Dataset items ->

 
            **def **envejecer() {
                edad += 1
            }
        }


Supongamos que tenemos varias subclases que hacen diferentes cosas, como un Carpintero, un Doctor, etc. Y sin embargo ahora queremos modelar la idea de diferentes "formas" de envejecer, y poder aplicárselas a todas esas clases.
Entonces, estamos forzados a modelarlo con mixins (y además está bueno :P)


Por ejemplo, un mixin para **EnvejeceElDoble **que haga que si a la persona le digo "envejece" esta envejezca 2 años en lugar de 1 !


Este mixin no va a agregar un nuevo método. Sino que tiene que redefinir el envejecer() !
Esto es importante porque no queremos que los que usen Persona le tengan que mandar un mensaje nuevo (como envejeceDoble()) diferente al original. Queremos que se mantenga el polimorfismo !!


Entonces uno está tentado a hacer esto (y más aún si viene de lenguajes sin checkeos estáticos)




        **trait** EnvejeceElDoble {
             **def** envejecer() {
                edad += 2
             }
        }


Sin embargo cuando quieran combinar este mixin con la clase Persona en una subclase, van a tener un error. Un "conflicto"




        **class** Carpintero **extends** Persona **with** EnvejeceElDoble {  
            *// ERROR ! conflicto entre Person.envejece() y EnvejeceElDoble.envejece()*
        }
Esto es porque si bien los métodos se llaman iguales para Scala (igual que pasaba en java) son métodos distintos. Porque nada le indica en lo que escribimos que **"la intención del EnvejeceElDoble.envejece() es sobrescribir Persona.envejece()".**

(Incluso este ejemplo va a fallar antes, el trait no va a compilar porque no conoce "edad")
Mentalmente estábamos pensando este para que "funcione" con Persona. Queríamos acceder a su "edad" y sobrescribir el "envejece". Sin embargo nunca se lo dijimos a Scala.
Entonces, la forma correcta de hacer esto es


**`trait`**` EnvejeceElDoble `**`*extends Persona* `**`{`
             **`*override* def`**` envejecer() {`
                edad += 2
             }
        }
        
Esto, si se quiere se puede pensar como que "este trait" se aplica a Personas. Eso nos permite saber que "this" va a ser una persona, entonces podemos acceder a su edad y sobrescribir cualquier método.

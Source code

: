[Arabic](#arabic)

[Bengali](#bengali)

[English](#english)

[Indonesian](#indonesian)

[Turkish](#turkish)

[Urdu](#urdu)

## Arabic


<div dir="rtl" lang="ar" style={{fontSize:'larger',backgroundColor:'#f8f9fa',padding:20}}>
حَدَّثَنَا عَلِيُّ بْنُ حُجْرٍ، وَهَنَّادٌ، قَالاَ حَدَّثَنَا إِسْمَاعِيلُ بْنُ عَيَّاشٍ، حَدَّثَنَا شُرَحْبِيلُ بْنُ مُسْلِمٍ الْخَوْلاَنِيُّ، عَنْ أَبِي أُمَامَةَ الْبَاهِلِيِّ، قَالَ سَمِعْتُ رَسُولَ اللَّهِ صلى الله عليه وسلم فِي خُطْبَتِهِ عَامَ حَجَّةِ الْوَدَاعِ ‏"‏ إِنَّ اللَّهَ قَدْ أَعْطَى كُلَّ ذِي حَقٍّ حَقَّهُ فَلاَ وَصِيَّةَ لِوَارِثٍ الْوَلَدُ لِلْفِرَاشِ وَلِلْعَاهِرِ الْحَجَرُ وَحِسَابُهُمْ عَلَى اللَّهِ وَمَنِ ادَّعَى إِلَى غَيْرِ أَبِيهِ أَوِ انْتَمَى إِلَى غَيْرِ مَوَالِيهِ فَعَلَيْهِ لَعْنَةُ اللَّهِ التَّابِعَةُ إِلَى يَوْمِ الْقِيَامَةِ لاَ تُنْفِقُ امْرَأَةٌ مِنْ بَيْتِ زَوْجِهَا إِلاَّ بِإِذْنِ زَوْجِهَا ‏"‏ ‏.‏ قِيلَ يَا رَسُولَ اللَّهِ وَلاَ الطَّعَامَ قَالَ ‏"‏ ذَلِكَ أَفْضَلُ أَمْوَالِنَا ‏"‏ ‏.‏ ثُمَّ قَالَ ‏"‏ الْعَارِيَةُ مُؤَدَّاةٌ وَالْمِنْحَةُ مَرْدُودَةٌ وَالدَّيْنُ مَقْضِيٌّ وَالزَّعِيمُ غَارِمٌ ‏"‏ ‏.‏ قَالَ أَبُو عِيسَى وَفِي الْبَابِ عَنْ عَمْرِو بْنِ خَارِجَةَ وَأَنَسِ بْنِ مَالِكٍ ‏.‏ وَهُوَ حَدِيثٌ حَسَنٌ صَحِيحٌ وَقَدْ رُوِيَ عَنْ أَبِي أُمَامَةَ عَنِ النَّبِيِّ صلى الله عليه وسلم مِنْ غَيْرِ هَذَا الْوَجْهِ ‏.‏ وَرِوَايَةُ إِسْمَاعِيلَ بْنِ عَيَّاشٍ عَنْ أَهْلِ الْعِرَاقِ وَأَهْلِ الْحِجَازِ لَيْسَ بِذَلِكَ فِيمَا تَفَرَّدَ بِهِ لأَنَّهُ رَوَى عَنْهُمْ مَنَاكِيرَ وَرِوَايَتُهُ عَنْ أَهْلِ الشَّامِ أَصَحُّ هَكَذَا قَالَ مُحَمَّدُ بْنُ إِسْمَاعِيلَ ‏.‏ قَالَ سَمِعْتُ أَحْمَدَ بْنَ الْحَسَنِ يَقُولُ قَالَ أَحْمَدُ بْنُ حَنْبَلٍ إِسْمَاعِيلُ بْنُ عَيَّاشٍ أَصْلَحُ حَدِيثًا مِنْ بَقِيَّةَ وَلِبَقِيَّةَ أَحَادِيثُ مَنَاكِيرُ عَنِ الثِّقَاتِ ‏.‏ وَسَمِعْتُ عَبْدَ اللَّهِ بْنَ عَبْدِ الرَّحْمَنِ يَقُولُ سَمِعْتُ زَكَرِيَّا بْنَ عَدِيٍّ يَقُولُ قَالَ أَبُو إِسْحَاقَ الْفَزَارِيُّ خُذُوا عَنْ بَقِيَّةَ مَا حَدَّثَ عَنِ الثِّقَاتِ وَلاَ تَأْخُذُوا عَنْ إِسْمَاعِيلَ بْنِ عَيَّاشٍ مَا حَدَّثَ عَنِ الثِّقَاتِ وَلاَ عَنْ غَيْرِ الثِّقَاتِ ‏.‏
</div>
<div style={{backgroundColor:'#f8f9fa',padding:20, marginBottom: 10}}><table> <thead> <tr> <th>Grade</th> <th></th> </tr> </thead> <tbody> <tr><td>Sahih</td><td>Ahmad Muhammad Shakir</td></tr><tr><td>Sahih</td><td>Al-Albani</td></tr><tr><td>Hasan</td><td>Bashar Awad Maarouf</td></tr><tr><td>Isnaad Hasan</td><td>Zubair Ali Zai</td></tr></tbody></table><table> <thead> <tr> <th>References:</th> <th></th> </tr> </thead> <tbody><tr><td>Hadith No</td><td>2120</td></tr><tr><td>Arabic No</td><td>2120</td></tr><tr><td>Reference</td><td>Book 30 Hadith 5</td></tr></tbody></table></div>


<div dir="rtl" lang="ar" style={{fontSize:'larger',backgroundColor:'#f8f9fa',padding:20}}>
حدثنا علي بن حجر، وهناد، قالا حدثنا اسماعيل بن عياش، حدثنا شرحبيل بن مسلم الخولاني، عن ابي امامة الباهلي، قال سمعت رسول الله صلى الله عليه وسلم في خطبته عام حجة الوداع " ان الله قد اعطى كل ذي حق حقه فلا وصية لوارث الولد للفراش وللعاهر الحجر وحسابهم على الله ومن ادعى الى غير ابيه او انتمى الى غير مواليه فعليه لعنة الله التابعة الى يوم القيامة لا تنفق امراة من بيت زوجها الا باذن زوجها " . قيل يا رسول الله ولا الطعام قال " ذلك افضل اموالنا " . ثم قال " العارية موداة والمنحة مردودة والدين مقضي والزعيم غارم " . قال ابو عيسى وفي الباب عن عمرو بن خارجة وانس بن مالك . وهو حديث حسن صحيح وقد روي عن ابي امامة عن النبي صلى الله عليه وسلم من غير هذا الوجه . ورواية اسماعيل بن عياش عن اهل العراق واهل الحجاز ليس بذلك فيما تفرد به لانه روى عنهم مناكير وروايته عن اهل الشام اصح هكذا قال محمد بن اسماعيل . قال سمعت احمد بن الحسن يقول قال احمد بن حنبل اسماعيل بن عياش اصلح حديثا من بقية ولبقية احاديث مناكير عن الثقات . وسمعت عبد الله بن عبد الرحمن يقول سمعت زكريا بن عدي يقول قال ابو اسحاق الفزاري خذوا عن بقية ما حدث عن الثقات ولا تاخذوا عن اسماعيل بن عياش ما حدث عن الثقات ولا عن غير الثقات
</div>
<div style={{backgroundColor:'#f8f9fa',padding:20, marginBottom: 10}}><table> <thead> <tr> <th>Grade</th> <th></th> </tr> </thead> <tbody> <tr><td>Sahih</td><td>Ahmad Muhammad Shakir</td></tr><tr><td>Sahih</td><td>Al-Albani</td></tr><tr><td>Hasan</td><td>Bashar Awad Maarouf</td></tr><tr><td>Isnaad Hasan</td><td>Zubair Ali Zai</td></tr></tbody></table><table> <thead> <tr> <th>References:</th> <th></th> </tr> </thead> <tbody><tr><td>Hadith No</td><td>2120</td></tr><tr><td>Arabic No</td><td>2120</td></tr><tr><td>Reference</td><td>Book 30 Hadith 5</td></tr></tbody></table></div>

WORK TO COMPLETE ->
Of all the entries above, retype exactly the lines from the line with "Este mixin no" to the line with "Esto es porque", both included, and no others.

EXERCISE SOLUTION ->
Este mixin no va a agregar un nuevo método. Sino que tiene que redefinir el envejecer() !
Esto es importante porque no queremos que los que usen Persona le tengan que mandar un mensaje nuevo (como envejeceDoble()) diferente al original. Queremos que se mantenga el polimorfismo !!


Entonces uno está tentado a hacer esto (y más aún si viene de lenguajes sin checkeos estáticos)




        **trait** EnvejeceElDoble {
             **def** envejecer() {
                edad += 2
             }
        }


Sin embargo cuando quieran combinar este mixin con la clase Persona en una subclase, van a tener un error. Un "conflicto"




        **class** Carpintero **extends** Persona **with** EnvejeceElDoble {  
            *// ERROR ! conflicto entre Person.envejece() y EnvejeceElDoble.envejece()*
        }
Esto es porque si bien los métodos se llaman iguales para Scala (igual que pasaba en java) son métodos distintos. Porque nada le indica en lo que escribimos que **"la intención del EnvejeceElDoble.envejece() es sobrescribir Persona.envejece()".**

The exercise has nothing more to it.